▶ TO DO
Tally the lines of the data that include the word "Chapter" and state the total, nothing else.

▶ GIVEN RECORDS
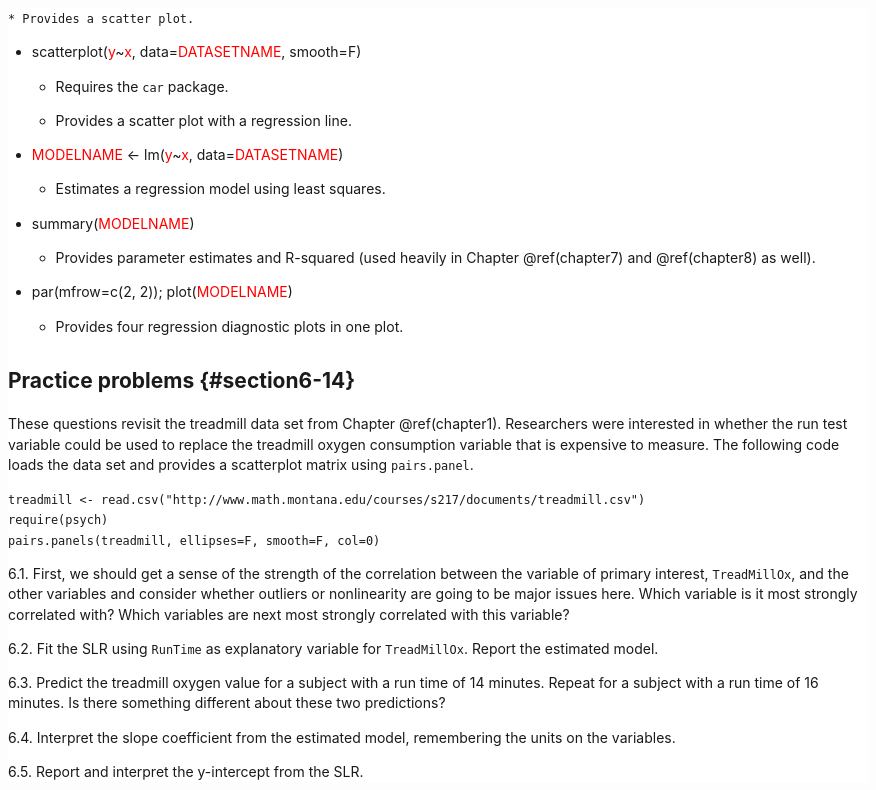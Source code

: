     * Provides a scatter plot.
    
* scatterplot(<font color='red'>y</font>~<font color='red'>x</font>,
data=<font color='red'>DATASETNAME</font>, smooth=F)

    * Requires the ``car`` package.
    
    * Provides a scatter plot with a regression line.
    
* <font color='red'>MODELNAME</font> <- lm(<font color='red'>y</font>~<font color='red'>x</font>,
data=<font color='red'>DATASETNAME</font>)

    * Estimates a regression model using least squares.
    
* summary(<font color='red'>MODELNAME</font>)

    * Provides parameter estimates and R-squared (used heavily in 
    Chapter \@ref(chapter7) and \@ref(chapter8) as well).
    
* par(mfrow=c(2, 2)); plot(<font color='red'>MODELNAME</font>)

    * Provides four regression diagnostic plots in one plot. 



## Practice problems	{#section6-14}

These questions revisit the treadmill data set from Chapter \@ref(chapter1).
Researchers were
interested in whether the run test variable could be used to replace the treadmill
oxygen consumption variable that is expensive to measure. The following code loads
the data set and provides a scatterplot matrix using ``pairs.panel``.

```
treadmill <- read.csv("http://www.math.montana.edu/courses/s217/documents/treadmill.csv")
require(psych)
pairs.panels(treadmill, ellipses=F, smooth=F, col=0)
```

6.1. First, 
we should get a sense of the strength of the correlation between the variable
of primary interest, ``TreadMillOx``, and the other variables and consider
whether outliers or nonlinearity are going to be
major issues here. Which variable is it most strongly correlated with? Which
variables are next most strongly correlated with this variable?

6.2. Fit
the SLR using ``RunTime`` as explanatory variable for ``TreadMillOx``.
Report the estimated model. 

6.3. Predict the treadmill oxygen value for a subject with a run time 
of 14 minutes. Repeat for a subject with a run time of 16 minutes. Is there
something different about these two predictions?

6.4. Interpret the slope coefficient from the estimated model, remembering 
the units on the variables. 

6.5. Report and interpret the y-intercept from the SLR. 
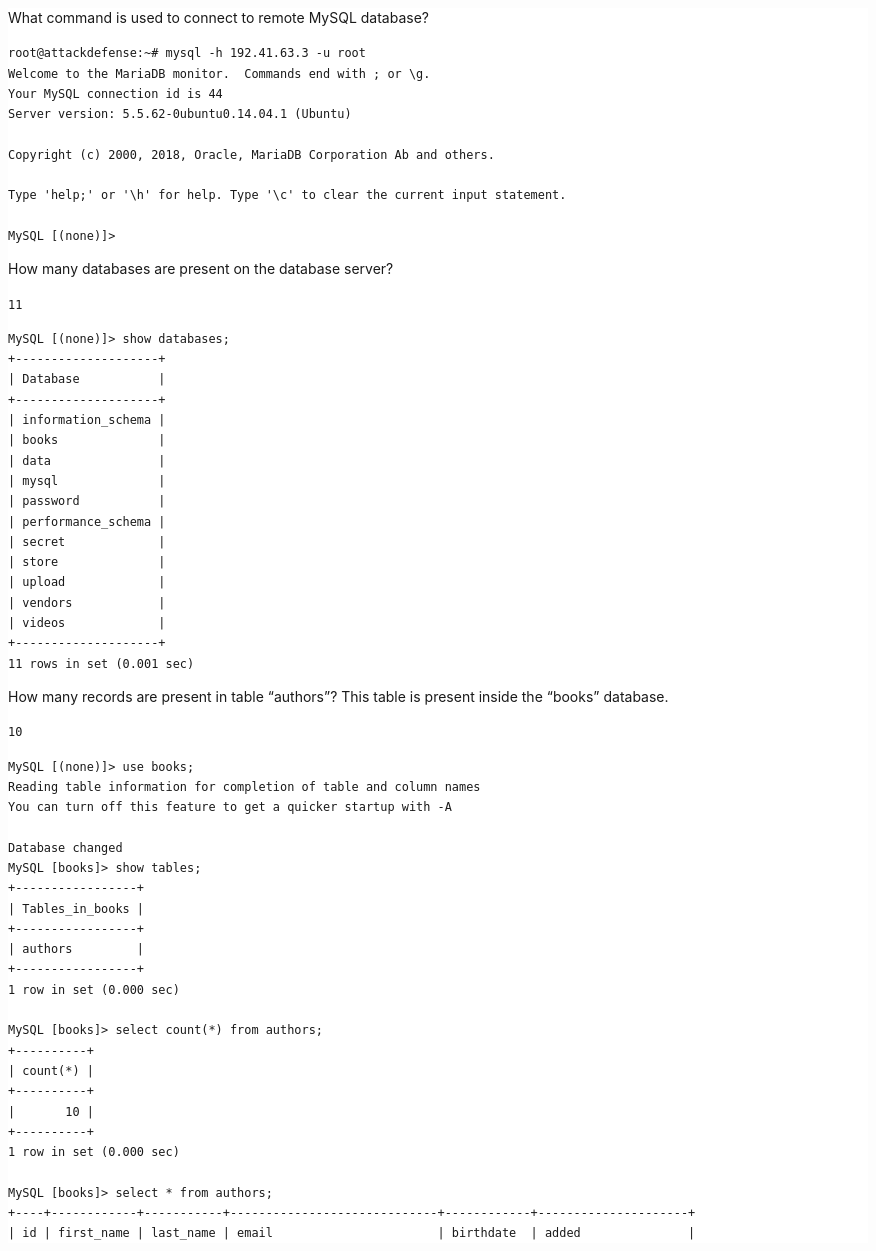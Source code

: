 What command is used to connect to remote MySQL database?

```
root@attackdefense:~# mysql -h 192.41.63.3 -u root
Welcome to the MariaDB monitor.  Commands end with ; or \g.
Your MySQL connection id is 44
Server version: 5.5.62-0ubuntu0.14.04.1 (Ubuntu)

Copyright (c) 2000, 2018, Oracle, MariaDB Corporation Ab and others.

Type 'help;' or '\h' for help. Type '\c' to clear the current input statement.

MySQL [(none)]> 
```

How many databases are present on the database server?

`11`

```
MySQL [(none)]> show databases;
+--------------------+
| Database           |
+--------------------+
| information_schema |
| books              |
| data               |
| mysql              |
| password           |
| performance_schema |
| secret             |
| store              |
| upload             |
| vendors            |
| videos             |
+--------------------+
11 rows in set (0.001 sec)
```

How many records are present in table “authors”? This table is present inside the “books” database.

`10`

```
MySQL [(none)]> use books;
Reading table information for completion of table and column names
You can turn off this feature to get a quicker startup with -A

Database changed
MySQL [books]> show tables;
+-----------------+
| Tables_in_books |
+-----------------+
| authors         |
+-----------------+
1 row in set (0.000 sec)

MySQL [books]> select count(*) from authors;
+----------+
| count(*) |
+----------+
|       10 |
+----------+
1 row in set (0.000 sec)

MySQL [books]> select * from authors;
+----+------------+-----------+-----------------------------+------------+---------------------+
| id | first_name | last_name | email                       | birthdate  | added               |
```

▶ THE ANSWER
2